*** Opening of Data excerpts ***
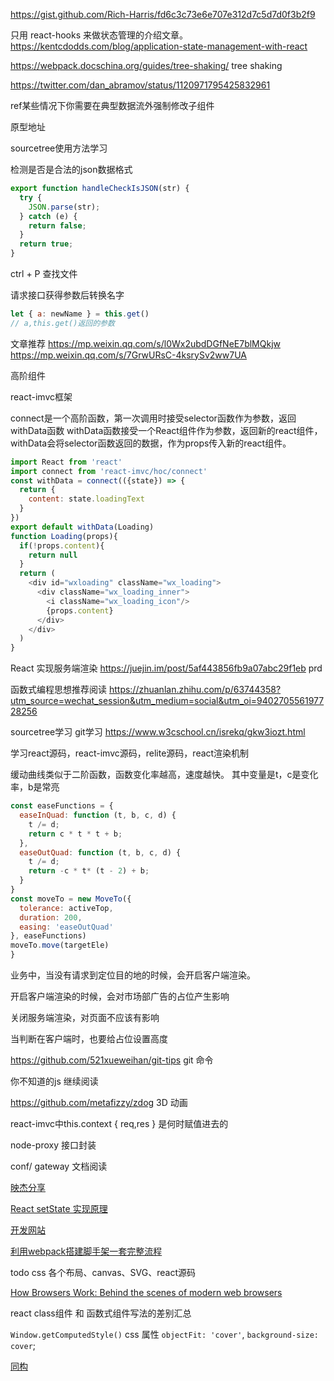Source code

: https://gist.github.com/Rich-Harris/fd6c3c73e6e707e312d7c5d7d0f3b2f9

只用 react-hooks 来做状态管理的介绍文章。
https://kentcdodds.com/blog/application-state-management-with-react

https://webpack.docschina.org/guides/tree-shaking/
tree shaking


https://twitter.com/dan_abramov/status/1120971795425832961



ref某些情况下你需要在典型数据流外强制修改子组件


原型地址


sourcetree使用方法学习


检测是否是合法的json数据格式
```js
export function handleCheckIsJSON(str) {
  try {
    JSON.parse(str);
  } catch (e) {
    return false;
  }
  return true;
}
```

ctrl + P 查找文件


请求接口获得参数后转换名字
```js
let { a: newName } = this.get()
// a,this.get()返回的参数

```


文章推荐
https://mp.weixin.qq.com/s/l0Wx2ubdDGfNeE7blMQkjw
https://mp.weixin.qq.com/s/7GrwURsC-4ksrySv2ww7UA


高阶组件

react-imvc框架

connect是一个高阶函数，第一次调用时接受selector函数作为参数，返回withData函数
withData函数接受一个React组件作为参数，返回新的react组件，withData会将selector函数返回的数据，作为props传入新的react组件。

```js
import React from 'react'
import connect from 'react-imvc/hoc/connect'
const withData = connect(({state}) => {
  return {
    content: state.loadingText
  }
})
export default withData(Loading)
function Loading(props){
  if(!props.content){
    return null
  }
  return (
    <div id="wxloading" className="wx_loading">
      <div className="wx_loading_inner">
        <i className="wx_loading_icon"/>
        {props.content}
      </div>
    </div>
  )
}
```

React 实现服务端渲染
https://juejin.im/post/5af443856fb9a07abc29f1eb 
prd




函数式编程思想推荐阅读
https://zhuanlan.zhihu.com/p/63744358?utm_source=wechat_session&utm_medium=social&utm_oi=940270556197728256


sourcetree学习
git学习 https://www.w3cschool.cn/isrekq/gkw3iozt.html


学习react源码，react-imvc源码，relite源码，react渲染机制


缓动曲线类似于二阶函数，函数变化率越高，速度越快。
其中变量是t，c是变化率，b是常亮

```js
const easeFunctions = {
  easeInQuad: function (t, b, c, d) {
    t /= d;
    return c * t * t + b;
  },
  easeOutQuad: function (t, b, c, d) {
    t /= d;
    return -c * t* (t - 2) + b;
  }
}
const moveTo = new MoveTo({
  tolerance: activeTop,
  duration: 200,
  easing: 'easeOutQuad'
}, easeFunctions)
moveTo.move(targetEle)
}
```

业务中，当没有请求到定位目的地的时候，会开启客户端渲染。

开启客户端渲染的时候，会对市场部广告的占位产生影响

关闭服务端渲染，对页面不应该有影响

当判断在客户端时，也要给占位设置高度


https://github.com/521xueweihan/git-tips  git 命令

你不知道的js 继续阅读


https://github.com/metafizzy/zdog 3D 动画 

react-imvc中this.context { req,res } 是何时赋值进去的


node-proxy 接口封装

conf/ gateway 文档阅读

[映杰分享](https://www.weibo.com/ttarticle/p/show?id=2309404382107785933493#_0)



[React setState 实现原理](https://imweb.io/topic/5b189d04d4c96b9b1b4c4ed6)


[开发网站](https://dev.to/)



[利用webpack搭建脚手架一套完整流程](https://mp.weixin.qq.com/s/23f64lu-qAEAK76lFYyzow)



todo
css 各个布局、canvas、SVG、react源码


[How Browsers Work: Behind the scenes of modern web browsers](https://www.html5rocks.com/zh/tutorials/internals/howbrowserswork/)


 react class组件 和 函数式组件写法的差别汇总
 
 `Window.getComputedStyle()`
 css 属性 `objectFit: 'cover'`,
 `background-size: cover`;


[同构](https://mp.weixin.qq.com/s/-Il3V0dtDA3JR1okK2yJyw)
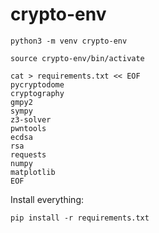 # crypto-env
```
python3 -m venv crypto-env
```
```
source crypto-env/bin/activate
```
```
cat > requirements.txt << EOF
pycryptodome
cryptography
gmpy2
sympy
z3-solver
pwntools
ecdsa
rsa
requests
numpy
matplotlib
EOF
```
Install everything:
```
pip install -r requirements.txt
```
*** Close of Data excerpts ***
§ **Your assignment**
Repeat the entries above verbatim, but only from the line that has "[开发网站](https://dev.to/)" down to the line that has "react class组件 和 函数式组件写法的差别汇总", inclusive.

§ **Result for this task**
[开发网站](https://dev.to/)



[利用webpack搭建脚手架一套完整流程](https://mp.weixin.qq.com/s/23f64lu-qAEAK76lFYyzow)



todo
css 各个布局、canvas、SVG、react源码


[How Browsers Work: Behind the scenes of modern web browsers](https://www.html5rocks.com/zh/tutorials/internals/howbrowserswork/)


 react class组件 和 函数式组件写法的差别汇总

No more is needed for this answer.